Directions for this task :: Lines from the material below that hold the string "MainPage" are what is needed; copy each of them.

Records shown ::
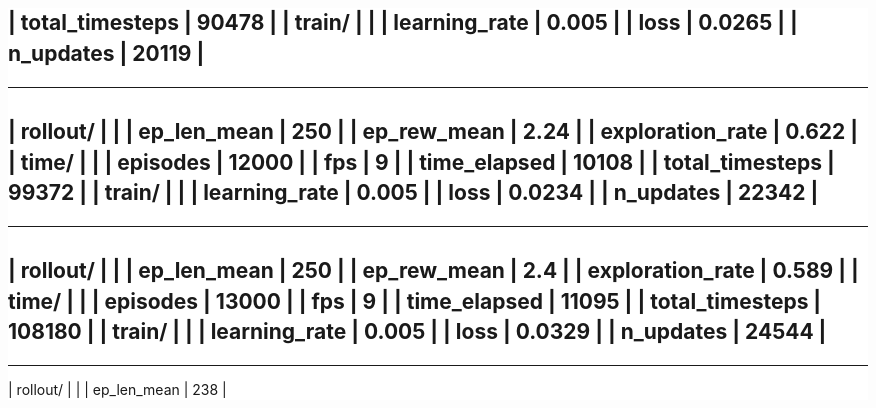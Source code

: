 |    total_timesteps  | 90478    |
| train/              |          |
|    learning_rate    | 0.005    |
|    loss             | 0.0265   |
|    n_updates        | 20119    |
----------------------------------
----------------------------------
| rollout/            |          |
|    ep_len_mean      | 250      |
|    ep_rew_mean      | 2.24     |
|    exploration_rate | 0.622    |
| time/               |          |
|    episodes         | 12000    |
|    fps              | 9        |
|    time_elapsed     | 10108    |
|    total_timesteps  | 99372    |
| train/              |          |
|    learning_rate    | 0.005    |
|    loss             | 0.0234   |
|    n_updates        | 22342    |
----------------------------------
----------------------------------
| rollout/            |          |
|    ep_len_mean      | 250      |
|    ep_rew_mean      | 2.4      |
|    exploration_rate | 0.589    |
| time/               |          |
|    episodes         | 13000    |
|    fps              | 9        |
|    time_elapsed     | 11095    |
|    total_timesteps  | 108180   |
| train/              |          |
|    learning_rate    | 0.005    |
|    loss             | 0.0329   |
|    n_updates        | 24544    |
----------------------------------
----------------------------------
| rollout/            |          |
|    ep_len_mean      | 238      |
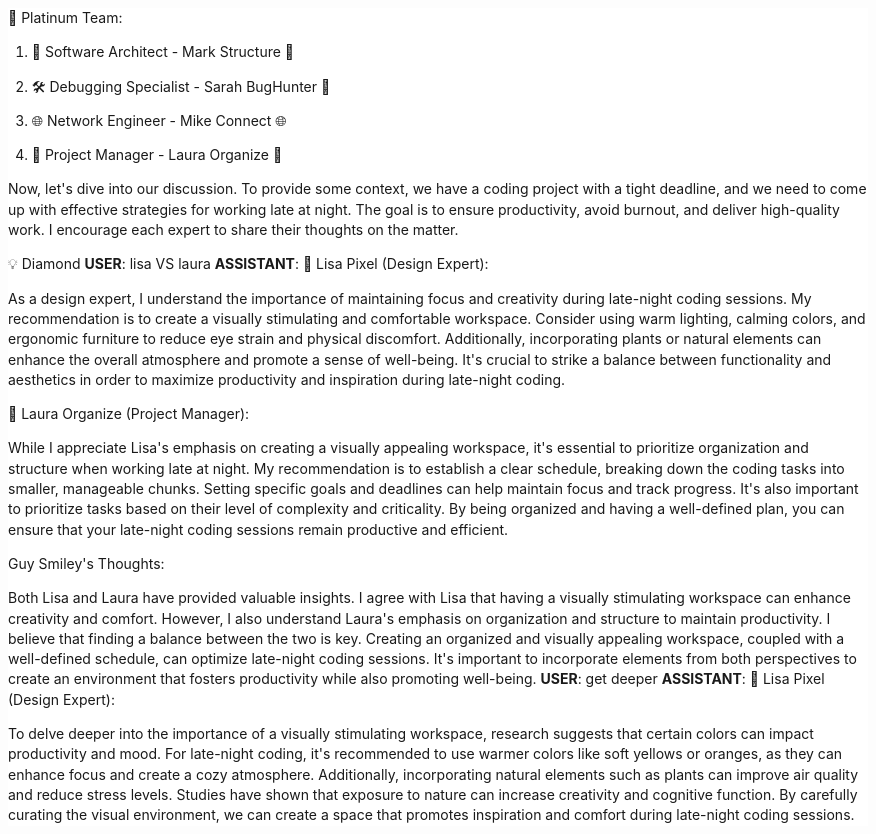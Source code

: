 

🔹 Platinum Team:

1. 🔧 Software Architect - Mark Structure 💪

2. 🛠️ Debugging Specialist - Sarah BugHunter 🐞

3. 🌐 Network Engineer - Mike Connect 🌐

4. 💼 Project Manager - Laura Organize 📅



Now, let's dive into our discussion. To provide some context, we have a coding project with a tight deadline, and we need to come up with effective strategies for working late at night. The goal is to ensure productivity, avoid burnout, and deliver high-quality work. I encourage each expert to share their thoughts on the matter.



💡 Diamond
**USER**: lisa VS laura
**ASSISTANT**: 💎 Lisa Pixel (Design Expert): 

As a design expert, I understand the importance of maintaining focus and creativity during late-night coding sessions. My recommendation is to create a visually stimulating and comfortable workspace. Consider using warm lighting, calming colors, and ergonomic furniture to reduce eye strain and physical discomfort. Additionally, incorporating plants or natural elements can enhance the overall atmosphere and promote a sense of well-being. It's crucial to strike a balance between functionality and aesthetics in order to maximize productivity and inspiration during late-night coding.



💼 Laura Organize (Project Manager): 

While I appreciate Lisa's emphasis on creating a visually appealing workspace, it's essential to prioritize organization and structure when working late at night. My recommendation is to establish a clear schedule, breaking down the coding tasks into smaller, manageable chunks. Setting specific goals and deadlines can help maintain focus and track progress. It's also important to prioritize tasks based on their level of complexity and criticality. By being organized and having a well-defined plan, you can ensure that your late-night coding sessions remain productive and efficient.



Guy Smiley's Thoughts:

Both Lisa and Laura have provided valuable insights. I agree with Lisa that having a visually stimulating workspace can enhance creativity and comfort. However, I also understand Laura's emphasis on organization and structure to maintain productivity. I believe that finding a balance between the two is key. Creating an organized and visually appealing workspace, coupled with a well-defined schedule, can optimize late-night coding sessions. It's important to incorporate elements from both perspectives to create an environment that fosters productivity while also promoting well-being.
**USER**: get deeper
**ASSISTANT**: 💎 Lisa Pixel (Design Expert): 

To delve deeper into the importance of a visually stimulating workspace, research suggests that certain colors can impact productivity and mood. For late-night coding, it's recommended to use warmer colors like soft yellows or oranges, as they can enhance focus and create a cozy atmosphere. Additionally, incorporating natural elements such as plants can improve air quality and reduce stress levels. Studies have shown that exposure to nature can increase creativity and cognitive function. By carefully curating the visual environment, we can create a space that promotes inspiration and comfort during late-night coding sessions.
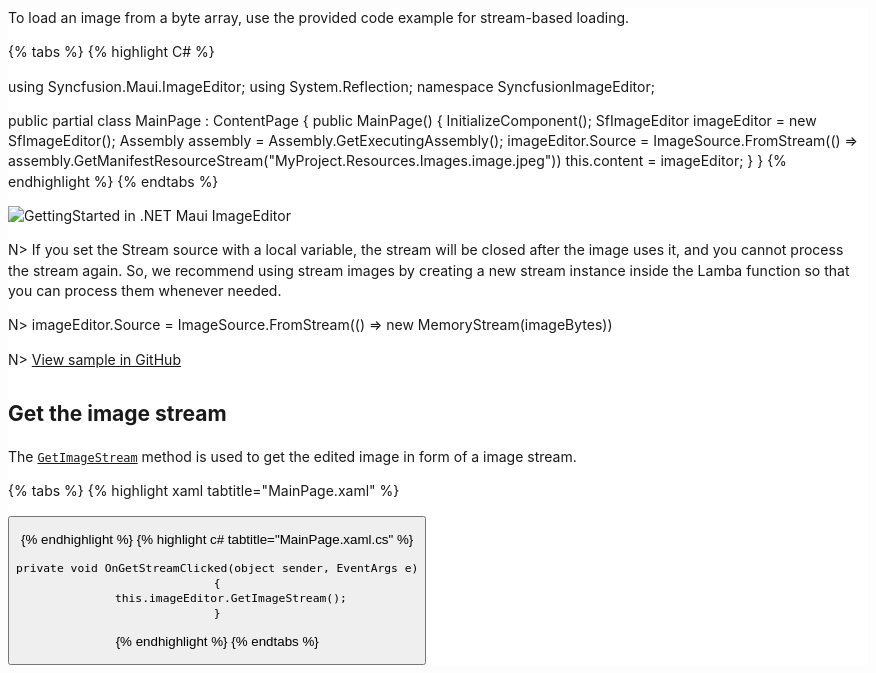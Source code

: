 To load an image from a byte array, use the provided code example for stream-based loading.

{% tabs %}
{% highlight C#  %}

using Syncfusion.Maui.ImageEditor;
using System.Reflection;
namespace SyncfusionImageEditor;

public partial class MainPage : ContentPage
{
	public MainPage()
	{
        InitializeComponent();
        SfImageEditor imageEditor = new SfImageEditor();
        Assembly assembly = Assembly.GetExecutingAssembly();
        imageEditor.Source = ImageSource.FromStream(() => assembly.GetManifestResourceStream("MyProject.Resources.Images.image.jpeg"))
        this.content = imageEditor;
    }
}
{% endhighlight %}
{% endtabs %}

![GettingStarted in .NET Maui ImageEditor](images\getting-started\imageeditor-gettingstarted.png)

N> If you set the Stream source with a local variable, the stream will be closed after the image uses it, and you cannot process the stream again. So, we recommend using stream images by creating a new stream instance inside the Lamba function so that you can process them whenever needed.

N> imageEditor.Source = ImageSource.FromStream(() => new MemoryStream(imageBytes))

N> [View sample in GitHub](https://github.com/SyncfusionExamples/maui-image-editor-examples/tree/master/GettingStarted)

## Get the image stream
The [`GetImageStream`](https://help.syncfusion.com/cr/maui/Syncfusion.Maui.ImageEditor.SfImageEditor.html#Syncfusion_Maui_ImageEditor_SfImageEditor_GetImageStream) method is used to get the edited image in form of a image stream.

{% tabs %}
{% highlight xaml tabtitle="MainPage.xaml" %}

   <Grid RowDefinitions="0.9*, 0.1*">
        <imageEditor:SfImageEditor x:Name="imageEditor"
                                   Source="image.jpeg" />
        <Button Grid.Row="1"
                Text="Get Image Stream"
                Clicked="OnGetStreamClicked" />
    </Grid>  

{% endhighlight %}
{% highlight c# tabtitle="MainPage.xaml.cs" %}

    private void OnGetStreamClicked(object sender, EventArgs e)
    {
        this.imageEditor.GetImageStream();
    }

{% endhighlight %}
{% endtabs %}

Written response ::
public partial class MainPage : ContentPage
	public MainPage()
{% highlight xaml tabtitle="MainPage.xaml" %}
{% highlight c# tabtitle="MainPage.xaml.cs" %}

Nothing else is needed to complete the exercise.